▶ **DIRECTIONS**: Number of lines with "images" in the data: give that figure by itself.
###
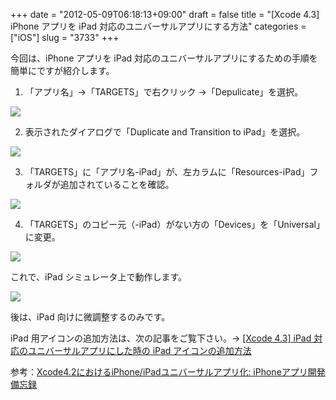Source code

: +++
date = "2012-05-09T06:18:13+09:00"
draft = false
title = "[Xcode 4.3] iPhone アプリを iPad 対応のユニバーサルアプリにする方法"
categories = ["iOS"]
slug = "3733"
+++

今回は、iPhone アプリを iPad 対応のユニバーサルアプリにするための手順を簡単にですが紹介します。

1. 「アプリ名」→「TARGETS」で右クリック →「Depulicate」を選択。

![](/images/2012/05/3733_1.png)

2. 表示されたダイアログで「Duplicate and Transition to iPad」を選択。

![](/images/2012/05/3733_2.png)

3. 「TARGETS」に「アプリ名-iPad」が、左カラムに「Resources-iPad」フォルダが追加されていることを確認。

![](/images/2012/05/3733_3.png)

4. 「TARGETS」のコピー元（-iPad）がない方の「Devices」を「Universal」に変更。

![](/images/2012/05/3733_4.png)

これで、iPad シミュレータ上で動作します。

![](/images/2012/05/3733_5.png)

後は、iPad 向けに微調整するのみです。

iPad 用アイコンの追加方法は、次の記事をご覧下さい。→ [[Xcode 4.3] iPad 対応のユニバーサルアプリにした時の iPad アイコンの追加方法](http://rakuishi.com/iossdk/3738/)

参考：[Xcode4.2におけるiPhone/iPadユニバーサルアプリ化: iPhoneアプリ開発備忘録](http://iphone-app-developer.seesaa.net/article/235646213.html)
###
▶ **COMPLETED EXERCISE**: 5